> Task statement
Scan the listing below. Report each line that includes "hoist".

> Raw data
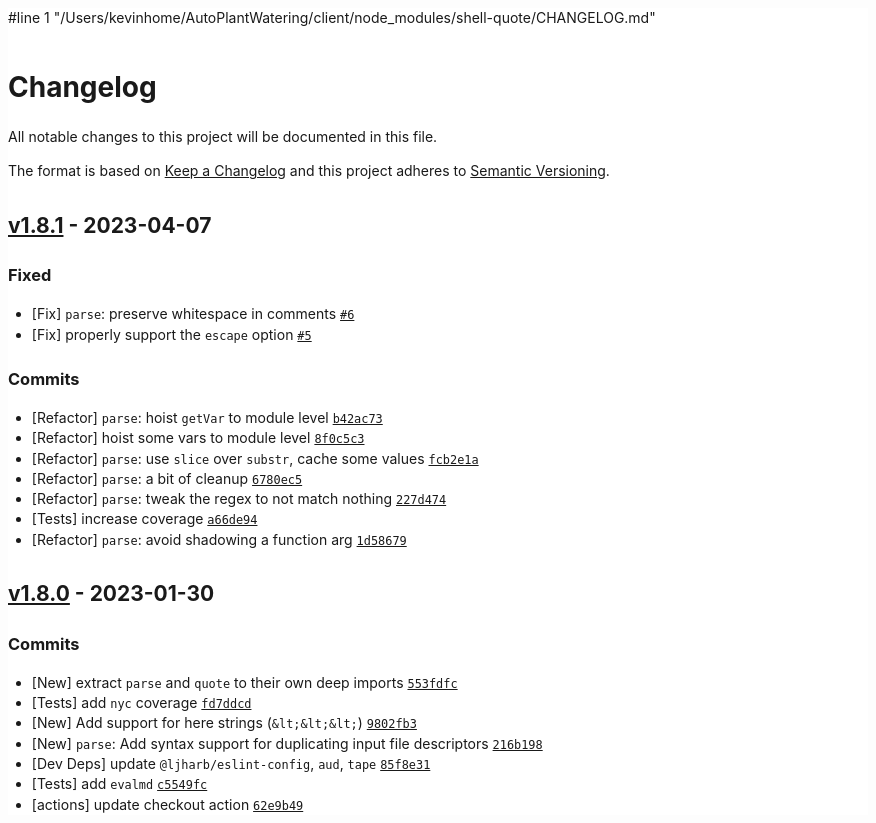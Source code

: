 #line 1 "/Users/kevinhome/AutoPlantWatering/client/node_modules/shell-quote/CHANGELOG.md"
# Changelog

All notable changes to this project will be documented in this file.

The format is based on [Keep a Changelog](https://keepachangelog.com/en/1.0.0/)
and this project adheres to [Semantic Versioning](https://semver.org/spec/v2.0.0.html).

## [v1.8.1](https://github.com/ljharb/shell-quote/compare/v1.8.0...v1.8.1) - 2023-04-07

### Fixed

- [Fix] `parse`: preserve whitespace in comments [`#6`](https://github.com/ljharb/shell-quote/issues/6)
- [Fix] properly support the `escape` option [`#5`](https://github.com/ljharb/shell-quote/issues/5)

### Commits

- [Refactor] `parse`: hoist `getVar` to module level [`b42ac73`](https://github.com/ljharb/shell-quote/commit/b42ac73e39e566cfc355a4addc4bd2df2652556c)
- [Refactor] hoist some vars to module level [`8f0c5c3`](https://github.com/ljharb/shell-quote/commit/8f0c5c3c9df3a10e32f1972636675af6fffef998)
- [Refactor] `parse`: use `slice` over `substr`, cache some values [`fcb2e1a`](https://github.com/ljharb/shell-quote/commit/fcb2e1acd5312a1a1a4e6c66ec688aab383023b5)
- [Refactor] `parse`: a bit of cleanup [`6780ec5`](https://github.com/ljharb/shell-quote/commit/6780ec5194e36e2a696bfbaaf85169682a333321)
- [Refactor] `parse`: tweak the regex to not match nothing [`227d474`](https://github.com/ljharb/shell-quote/commit/227d4742a006e81ec3fde1eee103731a6f7ea920)
- [Tests] increase coverage [`a66de94`](https://github.com/ljharb/shell-quote/commit/a66de943555e49fbb1b657cbe3c5b2c703ae507d)
- [Refactor] `parse`: avoid shadowing a function arg [`1d58679`](https://github.com/ljharb/shell-quote/commit/1d5867907ecbf553556fe6ad790b6d6658aedba3)

## [v1.8.0](https://github.com/ljharb/shell-quote/compare/v1.7.4...v1.8.0) - 2023-01-30

### Commits

- [New] extract `parse` and `quote` to their own deep imports [`553fdfc`](https://github.com/ljharb/shell-quote/commit/553fdfc32cc41b4c2f77e061b6957703958ca575)
- [Tests] add `nyc` coverage [`fd7ddcd`](https://github.com/ljharb/shell-quote/commit/fd7ddcdd84bfef064c6d9a06b055a95531b26897)
- [New] Add support for here strings (`&lt;&lt;&lt;`) [`9802fb3`](https://github.com/ljharb/shell-quote/commit/9802fb37c7946e18c672b81122520dc296bde271)
- [New] `parse`: Add syntax support for duplicating input file descriptors [`216b198`](https://github.com/ljharb/shell-quote/commit/216b19894f76b14d164c4c5a68f05a51b06336c4)
- [Dev Deps] update `@ljharb/eslint-config`, `aud`, `tape` [`85f8e31`](https://github.com/ljharb/shell-quote/commit/85f8e31dd80e1dde63d58204b653e497a53857e6)
- [Tests] add `evalmd` [`c5549fc`](https://github.com/ljharb/shell-quote/commit/c5549fcd82d70046bdc2b1c34184ae9f9d0191f9)
- [actions] update checkout action [`62e9b49`](https://github.com/ljharb/shell-quote/commit/62e9b4958cfa2f9009b7069076612fe33528c1fb)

> Written solution
- [Refactor] `parse`: hoist `getVar` to module level [`b42ac73`](https://github.com/ljharb/shell-quote/commit/b42ac73e39e566cfc355a4addc4bd2df2652556c)
- [Refactor] hoist some vars to module level [`8f0c5c3`](https://github.com/ljharb/shell-quote/commit/8f0c5c3c9df3a10e32f1972636675af6fffef998)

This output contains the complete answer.